I’m enjoying the feeling of myself growing again in all respects. I don’t like being stagnant. I’m enjoying the process, the philosophy and the results. I’m still feeling pretty good although I had a couple of moments the last few days, but I caught them quickly because I’d noticed the triggers or warnings. Yesterday I actually managed to let go of something, I don’t know what, but my children got me on a trampoline and I loved it. I’d not been on one with them before and I felt some kind of release, some kind of pure joy.
I guess it’s not easy when I have to be my own driving force. No one else will encourage me other than myself. I guess I feel at times that I’m half mocked, I’m sure I’m not but that’s how it feels. Back to ‘feelings’ again! Anyway encouragement would be nice. Maybe we should all help and encourage others to strive to be their best, to try to better themselves, to also create a better environment, a better place and world for all of us. To have more of an Objectivist approach rather than be Machiavellian. Why live in a world of belittling others when we could raise everyone to their own best person rather than keep them down. I’m not talking about a false utopian world, but a real world where man only wants to work or compete etc with the best competition or rivals, to have the best people around them both in work life and home life. No more belittling others.
I had strange dreams last night. I was trying to find my phone, which I knew was at my aunts house. I was trying to contact my mum, who was kind of there too, but when I phoned my mum I got my cousin instead. All very strange and quite a bad and frustrating dream. My mum died 6 years ago now. I could see her and sense her but couldn’t reach her or contact her. Pretty strange. I guess I felt a bit helpless although I was doing everything in my power to get to her and contact her.
The night before I dreamt I was having a physical fight with my dad. A violent fight, well it was more a case of me beating him up. That 2 nights of strange dreams and both about my parents. I think I need to be aware that my emotions are heightened. Maybe I’m a little tired too. I just need to keep an eye out for any triggers.
I’m not feeling too bad in myself, in fact I feel pretty amazing physically and pretty good mentally. It’s hard to be relaxed about feeling good in case I nose dive, but if I don’t relax and feel good I could make it happen anyway. I guess it’s also easy to tie oneself up in knots and let my thinking run away with me.
I’m feeling a little tired now. I worked out earlier and feel good but tired. I did have a few moments earlier when I noticed I was clenching my fists and jaw, but luckily I noticed the triggers so I calmed it straight down. I just hope I can continue noticing things as much as I have been lately. So far, so good I guess. Life is such a constant learning curve.
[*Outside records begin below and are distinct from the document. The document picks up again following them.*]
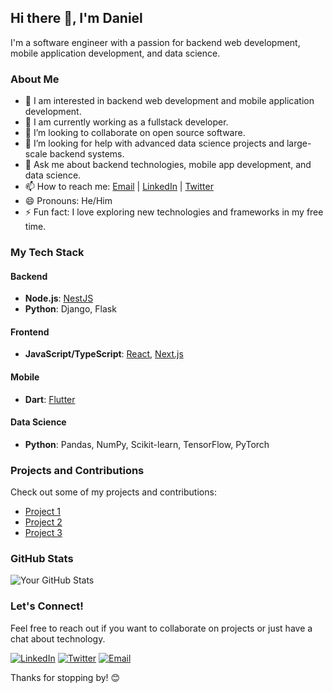 ## Hi there 👋, I'm Daniel

I'm a software engineer with a passion for backend web development, mobile application development, and data science.

### About Me

- 🔭 I am interested in backend web development and mobile application development.
- 🌱 I am currently working as a fullstack developer.
- 👯 I’m looking to collaborate on open source software.
- 🤔 I’m looking for help with advanced data science projects and large-scale backend systems.
- 💬 Ask me about backend technologies, mobile app development, and data science.
- 📫 How to reach me: [Email](mailto:your-email@example.com) | [LinkedIn](https://www.linkedin.com/in/your-linkedin/) | [Twitter](https://twitter.com/your-twitter)
- 😄 Pronouns: He/Him
- ⚡ Fun fact: I love exploring new technologies and frameworks in my free time.

### My Tech Stack

#### Backend
- **Node.js**: [NestJS](https://nestjs.com/)
- **Python**: Django, Flask

#### Frontend
- **JavaScript/TypeScript**: [React](https://reactjs.org/), [Next.js](https://nextjs.org/)

#### Mobile
- **Dart**: [Flutter](https://flutter.dev/)

#### Data Science
- **Python**: Pandas, NumPy, Scikit-learn, TensorFlow, PyTorch

### Projects and Contributions

Check out some of my projects and contributions:

- [Project 1](https://github.com/your-username/project-1)
- [Project 2](https://github.com/your-username/project-2)
- [Project 3](https://github.com/your-username/project-3)

### GitHub Stats

![Your GitHub Stats](https://github-readme-stats.vercel.app/api?username=your-username&show_icons=true&theme=radical)

### Let's Connect!

Feel free to reach out if you want to collaborate on projects or just have a chat about technology.

[![LinkedIn](https://img.shields.io/badge/-LinkedIn-blue?style=flat&logo=Linkedin&logoColor=white)](https://www.linkedin.com/in/your-linkedin/)
[![Twitter](https://img.shields.io/badge/-Twitter-blue?style=flat&logo=Twitter&logoColor=white)](https://twitter.com/your-twitter)
[![Email](https://img.shields.io/badge/-Email-c14438?style=flat&logo=Gmail&logoColor=white)](mailto:your-email@example.com)

Thanks for stopping by! 😊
I’m tired but happy this morning, not excited happy or high happy, just reasonably happy, kind of ‘level’. Yesterday I took my children to a motorbike racetrack to watch free practice. It was a 2 1/2 hour drive each way and I was concerned they might get bored and knowing I might get tired too. It was however really nice to take them, they enjoyed it quite a bit and I was ready to leave when they had had enough too, so it worked really well. It’s taught me that I can keep my cool even if I’m tired and that I’m pretty aware of any mood drop off triggers. I’ve read that if one can switch from a bad mood and realise they can switch that’s a big thing, I read it in a Tibetan Buddhist book.
Life is pretty good right now and I’m pretty certain that working out has helped lots and I’ve only been working out properly for a week. I guess my goals in life are to do what makes me happy and live life fully but not to put things off too long.
I’ve been up since 6am and it’s now 9:36am here. I’ve practiced qigong and have read a fair amount, I’ve done part of my VAT and might be off to watch some motorbike racing. I’m feeling nice and relaxed too.